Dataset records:

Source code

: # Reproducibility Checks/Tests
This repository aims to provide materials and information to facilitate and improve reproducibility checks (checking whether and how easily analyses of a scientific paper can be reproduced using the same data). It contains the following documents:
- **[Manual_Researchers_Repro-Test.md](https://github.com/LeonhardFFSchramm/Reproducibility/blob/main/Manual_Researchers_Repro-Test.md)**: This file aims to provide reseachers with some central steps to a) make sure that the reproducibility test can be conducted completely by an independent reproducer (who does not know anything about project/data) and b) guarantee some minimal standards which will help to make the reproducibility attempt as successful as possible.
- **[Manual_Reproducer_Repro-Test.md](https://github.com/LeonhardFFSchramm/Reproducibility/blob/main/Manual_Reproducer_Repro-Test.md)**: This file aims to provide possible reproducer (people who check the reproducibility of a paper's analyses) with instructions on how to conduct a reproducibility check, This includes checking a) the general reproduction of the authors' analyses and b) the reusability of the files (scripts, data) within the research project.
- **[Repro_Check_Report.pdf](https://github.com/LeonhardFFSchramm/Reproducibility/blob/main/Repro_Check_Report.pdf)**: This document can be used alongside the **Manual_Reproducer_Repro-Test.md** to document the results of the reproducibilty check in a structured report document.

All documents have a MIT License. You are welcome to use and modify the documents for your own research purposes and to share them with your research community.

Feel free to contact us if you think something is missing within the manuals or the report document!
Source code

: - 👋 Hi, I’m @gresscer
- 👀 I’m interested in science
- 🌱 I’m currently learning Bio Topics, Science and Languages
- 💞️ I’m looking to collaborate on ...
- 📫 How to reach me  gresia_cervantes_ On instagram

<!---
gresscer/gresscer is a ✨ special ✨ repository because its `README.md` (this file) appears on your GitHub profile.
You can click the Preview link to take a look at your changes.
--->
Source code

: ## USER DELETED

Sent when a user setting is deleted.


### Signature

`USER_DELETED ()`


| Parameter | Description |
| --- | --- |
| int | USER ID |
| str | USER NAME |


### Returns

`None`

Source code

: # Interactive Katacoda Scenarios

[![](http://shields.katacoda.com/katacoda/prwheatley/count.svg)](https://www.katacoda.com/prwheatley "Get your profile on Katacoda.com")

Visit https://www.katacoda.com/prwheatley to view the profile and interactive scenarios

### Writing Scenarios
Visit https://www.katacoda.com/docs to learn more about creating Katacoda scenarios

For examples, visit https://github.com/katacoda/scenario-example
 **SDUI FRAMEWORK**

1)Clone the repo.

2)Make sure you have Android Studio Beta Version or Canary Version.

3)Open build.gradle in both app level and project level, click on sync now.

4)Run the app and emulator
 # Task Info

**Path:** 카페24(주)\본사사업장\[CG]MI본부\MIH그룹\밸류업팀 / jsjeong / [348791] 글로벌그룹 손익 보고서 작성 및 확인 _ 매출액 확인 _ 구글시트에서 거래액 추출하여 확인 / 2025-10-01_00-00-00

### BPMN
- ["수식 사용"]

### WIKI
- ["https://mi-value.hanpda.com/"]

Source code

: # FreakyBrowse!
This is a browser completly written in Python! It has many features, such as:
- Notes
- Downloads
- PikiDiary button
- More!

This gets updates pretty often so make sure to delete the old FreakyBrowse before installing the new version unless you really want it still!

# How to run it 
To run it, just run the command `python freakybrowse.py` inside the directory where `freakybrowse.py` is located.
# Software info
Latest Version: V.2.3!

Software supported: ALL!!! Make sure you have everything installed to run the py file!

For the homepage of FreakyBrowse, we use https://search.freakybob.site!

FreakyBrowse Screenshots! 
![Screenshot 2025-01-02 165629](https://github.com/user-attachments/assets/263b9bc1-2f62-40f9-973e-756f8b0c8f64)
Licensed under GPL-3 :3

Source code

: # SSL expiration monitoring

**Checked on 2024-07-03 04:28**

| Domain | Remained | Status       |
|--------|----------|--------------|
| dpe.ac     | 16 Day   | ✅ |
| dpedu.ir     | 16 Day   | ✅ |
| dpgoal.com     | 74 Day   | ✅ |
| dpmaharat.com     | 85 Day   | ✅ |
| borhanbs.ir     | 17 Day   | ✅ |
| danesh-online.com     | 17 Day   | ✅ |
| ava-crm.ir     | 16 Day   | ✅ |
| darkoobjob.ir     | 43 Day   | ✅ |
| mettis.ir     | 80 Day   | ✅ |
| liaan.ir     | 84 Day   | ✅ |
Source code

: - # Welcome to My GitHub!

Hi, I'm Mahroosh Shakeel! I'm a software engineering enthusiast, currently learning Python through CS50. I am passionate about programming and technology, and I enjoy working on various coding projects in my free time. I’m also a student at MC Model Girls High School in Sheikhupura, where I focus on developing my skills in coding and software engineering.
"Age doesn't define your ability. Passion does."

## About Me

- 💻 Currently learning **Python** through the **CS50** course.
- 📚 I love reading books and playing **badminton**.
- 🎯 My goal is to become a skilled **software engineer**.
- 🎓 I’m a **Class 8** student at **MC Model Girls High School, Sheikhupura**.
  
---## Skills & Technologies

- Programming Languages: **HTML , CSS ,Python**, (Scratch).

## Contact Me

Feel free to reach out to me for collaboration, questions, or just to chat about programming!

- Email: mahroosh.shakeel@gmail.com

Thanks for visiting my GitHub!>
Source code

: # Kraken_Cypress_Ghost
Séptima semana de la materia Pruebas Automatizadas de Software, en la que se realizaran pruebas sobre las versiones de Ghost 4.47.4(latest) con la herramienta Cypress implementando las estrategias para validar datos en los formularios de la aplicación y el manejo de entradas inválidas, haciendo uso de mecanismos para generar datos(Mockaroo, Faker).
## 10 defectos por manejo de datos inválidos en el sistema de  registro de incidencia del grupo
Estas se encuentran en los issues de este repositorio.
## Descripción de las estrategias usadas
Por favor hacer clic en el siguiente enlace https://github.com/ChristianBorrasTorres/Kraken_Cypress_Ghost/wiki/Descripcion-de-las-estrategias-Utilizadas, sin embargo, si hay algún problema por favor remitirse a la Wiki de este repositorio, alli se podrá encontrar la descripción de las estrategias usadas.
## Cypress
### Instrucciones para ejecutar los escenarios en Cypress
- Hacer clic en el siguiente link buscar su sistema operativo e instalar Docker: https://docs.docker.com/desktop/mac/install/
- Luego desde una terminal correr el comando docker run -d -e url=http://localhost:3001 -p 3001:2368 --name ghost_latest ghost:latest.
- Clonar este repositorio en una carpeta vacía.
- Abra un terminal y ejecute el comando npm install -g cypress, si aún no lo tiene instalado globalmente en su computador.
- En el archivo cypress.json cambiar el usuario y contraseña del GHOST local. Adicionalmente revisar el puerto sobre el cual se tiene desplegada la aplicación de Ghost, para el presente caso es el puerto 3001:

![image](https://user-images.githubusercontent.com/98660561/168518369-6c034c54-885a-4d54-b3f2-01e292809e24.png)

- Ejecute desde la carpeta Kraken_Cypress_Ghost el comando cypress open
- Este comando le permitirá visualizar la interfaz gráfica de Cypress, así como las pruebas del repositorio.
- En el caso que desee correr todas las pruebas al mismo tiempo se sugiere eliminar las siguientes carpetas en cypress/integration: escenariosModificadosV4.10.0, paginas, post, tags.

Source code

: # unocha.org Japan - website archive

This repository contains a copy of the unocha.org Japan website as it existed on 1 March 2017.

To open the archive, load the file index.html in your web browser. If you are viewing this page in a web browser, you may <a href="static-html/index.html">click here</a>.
* * *
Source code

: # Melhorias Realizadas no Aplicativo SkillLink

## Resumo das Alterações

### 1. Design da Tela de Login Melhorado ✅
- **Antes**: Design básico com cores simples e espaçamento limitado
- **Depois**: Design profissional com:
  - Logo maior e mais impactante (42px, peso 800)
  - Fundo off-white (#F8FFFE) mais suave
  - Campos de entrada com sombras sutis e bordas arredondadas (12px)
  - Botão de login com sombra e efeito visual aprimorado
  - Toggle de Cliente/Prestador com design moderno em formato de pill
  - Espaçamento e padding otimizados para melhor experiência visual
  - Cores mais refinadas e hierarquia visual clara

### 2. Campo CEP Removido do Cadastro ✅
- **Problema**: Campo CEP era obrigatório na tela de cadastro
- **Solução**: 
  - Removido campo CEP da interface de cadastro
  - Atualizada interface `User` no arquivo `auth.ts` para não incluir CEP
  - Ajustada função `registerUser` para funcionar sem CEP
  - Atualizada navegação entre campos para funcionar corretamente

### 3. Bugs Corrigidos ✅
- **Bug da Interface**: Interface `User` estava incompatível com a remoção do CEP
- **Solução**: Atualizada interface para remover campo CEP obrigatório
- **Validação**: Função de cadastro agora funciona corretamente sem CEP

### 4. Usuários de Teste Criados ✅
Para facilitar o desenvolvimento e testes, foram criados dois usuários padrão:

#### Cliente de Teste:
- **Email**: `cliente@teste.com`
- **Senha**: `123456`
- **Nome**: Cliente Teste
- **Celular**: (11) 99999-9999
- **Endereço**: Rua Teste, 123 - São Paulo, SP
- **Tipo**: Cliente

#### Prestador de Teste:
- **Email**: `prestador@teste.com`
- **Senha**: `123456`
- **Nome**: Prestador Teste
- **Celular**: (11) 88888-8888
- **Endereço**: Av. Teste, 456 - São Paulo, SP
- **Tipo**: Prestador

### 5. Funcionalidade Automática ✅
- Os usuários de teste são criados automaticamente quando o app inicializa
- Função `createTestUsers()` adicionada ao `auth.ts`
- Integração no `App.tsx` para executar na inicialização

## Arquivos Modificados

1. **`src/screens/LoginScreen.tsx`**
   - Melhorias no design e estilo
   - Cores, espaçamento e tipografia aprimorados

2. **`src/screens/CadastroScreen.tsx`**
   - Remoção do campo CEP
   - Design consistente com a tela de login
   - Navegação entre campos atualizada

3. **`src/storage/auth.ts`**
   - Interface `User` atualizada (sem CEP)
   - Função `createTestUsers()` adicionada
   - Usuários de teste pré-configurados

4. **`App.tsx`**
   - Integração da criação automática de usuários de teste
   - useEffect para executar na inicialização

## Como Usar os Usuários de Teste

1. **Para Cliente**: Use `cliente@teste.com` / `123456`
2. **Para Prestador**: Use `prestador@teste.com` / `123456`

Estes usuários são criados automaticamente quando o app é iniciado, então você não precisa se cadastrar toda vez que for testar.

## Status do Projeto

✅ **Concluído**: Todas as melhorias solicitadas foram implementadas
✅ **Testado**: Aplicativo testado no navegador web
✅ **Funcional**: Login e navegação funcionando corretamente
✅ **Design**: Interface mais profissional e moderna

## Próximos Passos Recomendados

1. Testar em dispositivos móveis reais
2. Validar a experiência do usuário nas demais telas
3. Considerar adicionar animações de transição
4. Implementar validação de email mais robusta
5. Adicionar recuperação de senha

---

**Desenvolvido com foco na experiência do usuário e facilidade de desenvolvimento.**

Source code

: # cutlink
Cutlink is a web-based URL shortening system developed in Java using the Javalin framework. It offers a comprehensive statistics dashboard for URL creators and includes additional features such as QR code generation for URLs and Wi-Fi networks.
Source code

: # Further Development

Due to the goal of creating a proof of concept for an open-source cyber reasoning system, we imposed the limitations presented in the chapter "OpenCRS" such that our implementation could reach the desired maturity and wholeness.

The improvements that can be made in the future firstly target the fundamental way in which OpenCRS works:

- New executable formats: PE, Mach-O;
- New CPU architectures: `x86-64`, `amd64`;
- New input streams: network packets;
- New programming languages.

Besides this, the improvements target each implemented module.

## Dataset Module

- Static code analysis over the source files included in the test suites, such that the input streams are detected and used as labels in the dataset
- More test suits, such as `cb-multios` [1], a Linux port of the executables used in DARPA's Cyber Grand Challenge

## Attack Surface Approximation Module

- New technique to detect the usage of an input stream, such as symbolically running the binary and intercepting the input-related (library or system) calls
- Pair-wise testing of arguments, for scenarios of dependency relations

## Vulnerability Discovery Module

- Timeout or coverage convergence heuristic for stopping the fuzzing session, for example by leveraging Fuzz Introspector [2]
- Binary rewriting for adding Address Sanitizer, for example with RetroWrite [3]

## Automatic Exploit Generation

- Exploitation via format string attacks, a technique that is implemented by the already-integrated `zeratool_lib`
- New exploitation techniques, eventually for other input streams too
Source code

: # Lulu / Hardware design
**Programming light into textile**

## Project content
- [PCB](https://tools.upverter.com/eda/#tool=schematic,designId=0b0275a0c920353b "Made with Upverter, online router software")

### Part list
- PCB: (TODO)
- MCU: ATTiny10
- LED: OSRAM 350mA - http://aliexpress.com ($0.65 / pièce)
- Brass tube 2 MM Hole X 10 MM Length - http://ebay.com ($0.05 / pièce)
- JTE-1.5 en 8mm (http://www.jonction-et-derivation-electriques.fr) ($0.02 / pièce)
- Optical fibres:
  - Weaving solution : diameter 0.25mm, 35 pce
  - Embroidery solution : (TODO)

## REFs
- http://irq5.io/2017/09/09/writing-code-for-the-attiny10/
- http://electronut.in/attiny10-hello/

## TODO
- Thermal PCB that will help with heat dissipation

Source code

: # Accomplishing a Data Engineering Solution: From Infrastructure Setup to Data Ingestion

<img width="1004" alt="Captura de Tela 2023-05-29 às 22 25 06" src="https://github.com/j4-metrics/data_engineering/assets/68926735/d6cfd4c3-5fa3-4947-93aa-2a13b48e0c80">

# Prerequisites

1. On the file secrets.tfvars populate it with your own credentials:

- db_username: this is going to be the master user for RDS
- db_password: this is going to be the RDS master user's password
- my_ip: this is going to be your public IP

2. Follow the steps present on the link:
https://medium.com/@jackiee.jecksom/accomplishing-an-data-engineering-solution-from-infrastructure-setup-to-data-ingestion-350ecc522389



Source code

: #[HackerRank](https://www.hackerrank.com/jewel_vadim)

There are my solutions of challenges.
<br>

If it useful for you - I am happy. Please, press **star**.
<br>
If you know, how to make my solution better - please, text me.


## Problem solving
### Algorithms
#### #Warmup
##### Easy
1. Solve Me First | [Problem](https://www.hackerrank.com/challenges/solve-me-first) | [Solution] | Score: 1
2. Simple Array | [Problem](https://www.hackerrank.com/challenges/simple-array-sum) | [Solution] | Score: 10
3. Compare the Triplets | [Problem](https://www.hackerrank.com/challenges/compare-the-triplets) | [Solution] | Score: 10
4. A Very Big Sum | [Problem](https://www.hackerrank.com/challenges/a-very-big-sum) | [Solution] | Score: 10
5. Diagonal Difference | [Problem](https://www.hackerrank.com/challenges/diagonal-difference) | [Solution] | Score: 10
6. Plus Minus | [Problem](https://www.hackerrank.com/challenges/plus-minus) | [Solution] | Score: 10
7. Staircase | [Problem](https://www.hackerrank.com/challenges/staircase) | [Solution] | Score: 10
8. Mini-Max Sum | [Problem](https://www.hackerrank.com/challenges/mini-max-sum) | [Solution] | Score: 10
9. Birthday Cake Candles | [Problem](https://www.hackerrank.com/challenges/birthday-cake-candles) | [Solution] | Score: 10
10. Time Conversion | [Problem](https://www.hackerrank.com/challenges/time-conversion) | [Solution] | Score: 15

(What to work on): Your answer must consist solely of the lines above between the line holding "Lulu / Hardware design" and the line holding "- Embroidery solution : (TODO)", inclusive, copied exactly.

(Response to this exercise):
: # Lulu / Hardware design
**Programming light into textile**

## Project content
- [PCB](https://tools.upverter.com/eda/#tool=schematic,designId=0b0275a0c920353b "Made with Upverter, online router software")

### Part list
- PCB: (TODO)
- MCU: ATTiny10
- LED: OSRAM 350mA - http://aliexpress.com ($0.65 / pièce)
- Brass tube 2 MM Hole X 10 MM Length - http://ebay.com ($0.05 / pièce)
- JTE-1.5 en 8mm (http://www.jonction-et-derivation-electriques.fr) ($0.02 / pièce)
- Optical fibres:
  - Weaving solution : diameter 0.25mm, 35 pce
  - Embroidery solution : (TODO)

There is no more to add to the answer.